Friction energy harvesting on bismuth tungstate catalyst for tribocatalytic degradation of organic pollutants

Mechanical energy as the green and sustainable energy source widely distributes in natural environment. In this paper, we successfully realize the conversion of mechanical energy through a friction route on the tribocatalyst of Bi2WO6. Under magnetic stirring, the friction between the PTFE-sealed magnetic bar and the catalyst particles resulted in the electron transfer crossing the contact interface, in which PTFE accepted the electrons and simultaneously the holes were left on the catalyst. The positively charged catalyst was demonstrated through electrostatic attraction and repulsion tests. Like photocatalytic process, the holes on the valence band of Bi2WO6 have strong oxidative ability that can efficiently oxidize organic pollutants. The tribocatalytic tests showed that the Bi2WO6 could eliminate organic dyes under magnetic stirring in dark, and we could further optimize the tribocatalytic performance via regulating the size of magnetic bar and reactor material.
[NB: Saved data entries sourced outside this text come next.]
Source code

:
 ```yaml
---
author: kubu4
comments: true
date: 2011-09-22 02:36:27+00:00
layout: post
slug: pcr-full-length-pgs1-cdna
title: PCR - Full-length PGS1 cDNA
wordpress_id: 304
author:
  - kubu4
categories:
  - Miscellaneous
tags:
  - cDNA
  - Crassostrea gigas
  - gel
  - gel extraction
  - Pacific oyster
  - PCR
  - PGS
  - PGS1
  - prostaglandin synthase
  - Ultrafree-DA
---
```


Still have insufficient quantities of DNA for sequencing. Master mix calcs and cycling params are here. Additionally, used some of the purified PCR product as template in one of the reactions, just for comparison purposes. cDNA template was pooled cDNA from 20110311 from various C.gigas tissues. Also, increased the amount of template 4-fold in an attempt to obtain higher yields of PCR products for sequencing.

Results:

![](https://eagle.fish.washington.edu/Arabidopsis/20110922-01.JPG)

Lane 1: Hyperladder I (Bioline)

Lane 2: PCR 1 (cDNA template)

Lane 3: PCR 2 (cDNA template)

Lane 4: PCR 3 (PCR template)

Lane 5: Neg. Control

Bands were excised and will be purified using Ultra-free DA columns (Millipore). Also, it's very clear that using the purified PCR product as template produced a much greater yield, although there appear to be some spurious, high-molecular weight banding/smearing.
Finally, a high stability of tribocatalysis was revealed by the multiple tests. This work not only develops a green tribocatalysis strategy to oxidative purification of organic pollutants, but also provides a possible pathway to convert mechanical energy in environment to chemical energy, such as potential applications in environmental remediation and sustainable energy. (c) 2020 Elsevier Inc. All rights reserved.

Automated summary

This paper successfully demonstrates the conversion of mechanical energy into energy through friction catalysis with Bi2WO6, showing the effective oxidation of organic pollutants by positively charged catalyst. By adjusting the size of the magnetic bar and reactor material, the tribocatalytic performance can be further optimized.